(Saved data entries)
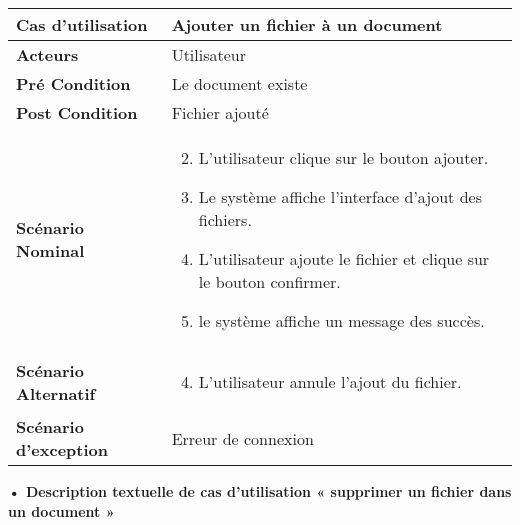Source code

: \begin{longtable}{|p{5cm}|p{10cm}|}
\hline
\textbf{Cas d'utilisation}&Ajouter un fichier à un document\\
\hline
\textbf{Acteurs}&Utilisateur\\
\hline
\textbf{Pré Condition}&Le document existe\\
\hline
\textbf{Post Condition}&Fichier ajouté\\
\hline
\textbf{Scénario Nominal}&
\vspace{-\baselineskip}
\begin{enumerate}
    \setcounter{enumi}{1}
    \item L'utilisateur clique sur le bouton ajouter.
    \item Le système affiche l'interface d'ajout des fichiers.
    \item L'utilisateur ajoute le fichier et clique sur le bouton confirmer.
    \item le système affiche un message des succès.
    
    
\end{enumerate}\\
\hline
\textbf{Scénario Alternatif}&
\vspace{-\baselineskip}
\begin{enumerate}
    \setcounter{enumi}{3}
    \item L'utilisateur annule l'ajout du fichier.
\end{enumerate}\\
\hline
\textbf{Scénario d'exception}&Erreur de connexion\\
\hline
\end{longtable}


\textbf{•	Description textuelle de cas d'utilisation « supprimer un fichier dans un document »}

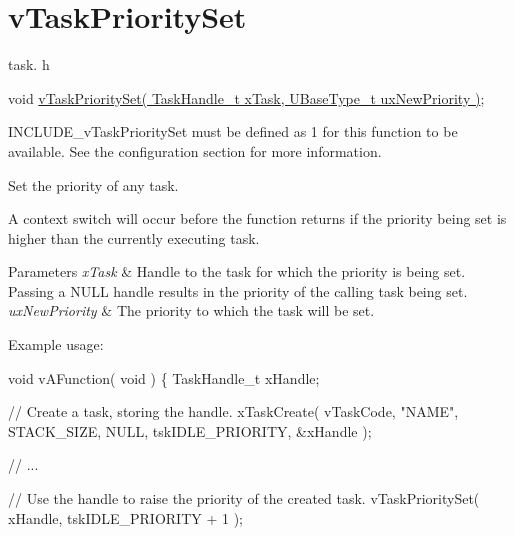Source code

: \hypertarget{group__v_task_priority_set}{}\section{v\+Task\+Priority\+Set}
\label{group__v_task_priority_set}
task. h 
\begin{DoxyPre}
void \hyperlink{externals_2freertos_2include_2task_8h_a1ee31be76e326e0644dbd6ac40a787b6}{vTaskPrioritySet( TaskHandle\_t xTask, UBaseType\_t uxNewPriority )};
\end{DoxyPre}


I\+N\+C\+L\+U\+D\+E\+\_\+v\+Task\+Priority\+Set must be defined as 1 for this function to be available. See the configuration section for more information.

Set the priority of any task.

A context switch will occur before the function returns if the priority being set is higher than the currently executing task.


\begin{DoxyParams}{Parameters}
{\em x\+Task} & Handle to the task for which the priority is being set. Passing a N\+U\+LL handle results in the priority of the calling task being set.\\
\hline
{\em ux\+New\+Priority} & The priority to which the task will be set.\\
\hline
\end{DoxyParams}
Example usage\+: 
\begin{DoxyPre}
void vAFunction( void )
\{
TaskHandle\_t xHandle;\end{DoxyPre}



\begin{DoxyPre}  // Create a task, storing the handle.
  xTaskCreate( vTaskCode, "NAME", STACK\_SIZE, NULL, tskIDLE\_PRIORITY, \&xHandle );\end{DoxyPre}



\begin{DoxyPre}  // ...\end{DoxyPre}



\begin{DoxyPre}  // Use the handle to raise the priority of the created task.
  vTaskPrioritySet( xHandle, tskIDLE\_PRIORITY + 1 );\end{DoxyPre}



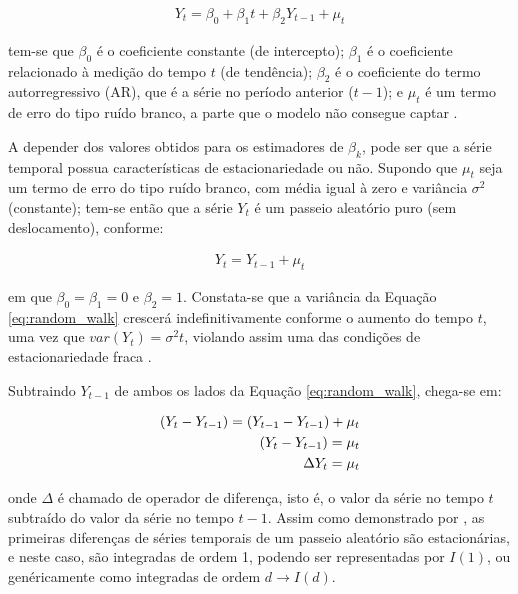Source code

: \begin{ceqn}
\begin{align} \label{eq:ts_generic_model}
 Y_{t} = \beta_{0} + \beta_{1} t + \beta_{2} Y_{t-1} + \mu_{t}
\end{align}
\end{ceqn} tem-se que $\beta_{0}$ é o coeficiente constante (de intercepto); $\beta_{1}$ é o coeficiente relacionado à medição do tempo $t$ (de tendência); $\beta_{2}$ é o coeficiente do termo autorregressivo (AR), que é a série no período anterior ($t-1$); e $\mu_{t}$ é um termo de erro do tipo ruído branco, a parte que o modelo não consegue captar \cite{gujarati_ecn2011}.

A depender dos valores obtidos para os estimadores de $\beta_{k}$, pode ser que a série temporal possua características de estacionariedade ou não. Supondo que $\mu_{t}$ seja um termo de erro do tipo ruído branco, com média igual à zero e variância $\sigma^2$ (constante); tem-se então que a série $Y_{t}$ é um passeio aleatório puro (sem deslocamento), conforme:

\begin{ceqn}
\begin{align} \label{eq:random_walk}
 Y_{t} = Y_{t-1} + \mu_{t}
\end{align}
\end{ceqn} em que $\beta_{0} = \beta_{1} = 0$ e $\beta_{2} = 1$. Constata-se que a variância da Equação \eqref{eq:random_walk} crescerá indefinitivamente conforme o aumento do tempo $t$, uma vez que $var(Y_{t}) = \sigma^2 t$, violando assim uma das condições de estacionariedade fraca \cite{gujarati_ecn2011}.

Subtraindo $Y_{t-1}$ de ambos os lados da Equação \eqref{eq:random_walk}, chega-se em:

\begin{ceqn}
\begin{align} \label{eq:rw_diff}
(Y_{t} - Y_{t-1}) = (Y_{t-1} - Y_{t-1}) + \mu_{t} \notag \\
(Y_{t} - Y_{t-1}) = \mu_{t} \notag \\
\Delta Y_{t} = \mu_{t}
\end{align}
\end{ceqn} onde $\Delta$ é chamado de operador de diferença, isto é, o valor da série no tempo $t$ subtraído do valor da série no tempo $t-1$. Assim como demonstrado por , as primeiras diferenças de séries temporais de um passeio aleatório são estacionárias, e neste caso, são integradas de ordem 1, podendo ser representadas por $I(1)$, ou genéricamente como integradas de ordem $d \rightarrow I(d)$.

Assignment
Output the data above exactly, excluding images.

Solution to the problem
Source code

: \begin{longtable}{|p{5cm}|p{10cm}|}
\hline
\textbf{Cas d'utilisation}&Ajouter un fichier à un document\\
\hline
\textbf{Acteurs}&Utilisateur\\
\hline
\textbf{Pré Condition}&Le document existe\\
\hline
\textbf{Post Condition}&Fichier ajouté\\
\hline
\textbf{Scénario Nominal}&
\vspace{-\baselineskip}
\begin{enumerate}
    \setcounter{enumi}{1}
    \item L'utilisateur clique sur le bouton ajouter.
    \item Le système affiche l'interface d'ajout des fichiers.
    \item L'utilisateur ajoute le fichier et clique sur le bouton confirmer.
    \item le système affiche un message des succès.
    
    
\end{enumerate}\\
\hline
\textbf{Scénario Alternatif}&
\vspace{-\baselineskip}
\begin{enumerate}
    \setcounter{enumi}{3}
    \item L'utilisateur annule l'ajout du fichier.
\end{enumerate}\\
\hline
\textbf{Scénario d'exception}&Erreur de connexion\\
\hline
\end{longtable}


\textbf{•	Description textuelle de cas d'utilisation « supprimer un fichier dans un document »}

Source code

: \hypertarget{group__v_task_priority_set}{}\section{v\+Task\+Priority\+Set}
\label{group__v_task_priority_set}
task. h 
\begin{DoxyPre}
void \hyperlink{externals_2freertos_2include_2task_8h_a1ee31be76e326e0644dbd6ac40a787b6}{vTaskPrioritySet( TaskHandle\_t xTask, UBaseType\_t uxNewPriority )};
\end{DoxyPre}


I\+N\+C\+L\+U\+D\+E\+\_\+v\+Task\+Priority\+Set must be defined as 1 for this function to be available. See the configuration section for more information.

Set the priority of any task.

A context switch will occur before the function returns if the priority being set is higher than the currently executing task.


\begin{DoxyParams}{Parameters}
{\em x\+Task} & Handle to the task for which the priority is being set. Passing a N\+U\+LL handle results in the priority of the calling task being set.\\
\hline
{\em ux\+New\+Priority} & The priority to which the task will be set.\\
\hline
\end{DoxyParams}
Example usage\+: 
\begin{DoxyPre}
void vAFunction( void )
\{
TaskHandle\_t xHandle;\end{DoxyPre}



\begin{DoxyPre}  // Create a task, storing the handle.
  xTaskCreate( vTaskCode, "NAME", STACK\_SIZE, NULL, tskIDLE\_PRIORITY, \&xHandle );\end{DoxyPre}



\begin{DoxyPre}  // ...\end{DoxyPre}



\begin{DoxyPre}  // Use the handle to raise the priority of the created task.
  vTaskPrioritySet( xHandle, tskIDLE\_PRIORITY + 1 );\end{DoxyPre}



Source code

: \begin{ceqn}
\begin{align} \label{eq:ts_generic_model}
 Y_{t} = \beta_{0} + \beta_{1} t + \beta_{2} Y_{t-1} + \mu_{t}
\end{align}
\end{ceqn} tem-se que $\beta_{0}$ é o coeficiente constante (de intercepto); $\beta_{1}$ é o coeficiente relacionado à medição do tempo $t$ (de tendência); $\beta_{2}$ é o coeficiente do termo autorregressivo (AR), que é a série no período anterior ($t-1$); e $\mu_{t}$ é um termo de erro do tipo ruído branco, a parte que o modelo não consegue captar \cite{gujarati_ecn2011}.

A depender dos valores obtidos para os estimadores de $\beta_{k}$, pode ser que a série temporal possua características de estacionariedade ou não. Supondo que $\mu_{t}$ seja um termo de erro do tipo ruído branco, com média igual à zero e variância $\sigma^2$ (constante); tem-se então que a série $Y_{t}$ é um passeio aleatório puro (sem deslocamento), conforme:

\begin{ceqn}
\begin{align} \label{eq:random_walk}
 Y_{t} = Y_{t-1} + \mu_{t}
\end{align}
\end{ceqn} em que $\beta_{0} = \beta_{1} = 0$ e $\beta_{2} = 1$. Constata-se que a variância da Equação \eqref{eq:random_walk} crescerá indefinitivamente conforme o aumento do tempo $t$, uma vez que $var(Y_{t}) = \sigma^2 t$, violando assim uma das condições de estacionariedade fraca \cite{gujarati_ecn2011}.

Subtraindo $Y_{t-1}$ de ambos os lados da Equação \eqref{eq:random_walk}, chega-se em:

\begin{ceqn}
\begin{align} \label{eq:rw_diff}
(Y_{t} - Y_{t-1}) = (Y_{t-1} - Y_{t-1}) + \mu_{t} \notag \\
(Y_{t} - Y_{t-1}) = \mu_{t} \notag \\
\Delta Y_{t} = \mu_{t}
\end{align}
\end{ceqn} onde $\Delta$ é chamado de operador de diferença, isto é, o valor da série no tempo $t$ subtraído do valor da série no tempo $t-1$. Assim como demonstrado por , as primeiras diferenças de séries temporais de um passeio aleatório são estacionárias, e neste caso, são integradas de ordem 1, podendo ser representadas por $I(1)$, ou genéricamente como integradas de ordem $d \rightarrow I(d)$.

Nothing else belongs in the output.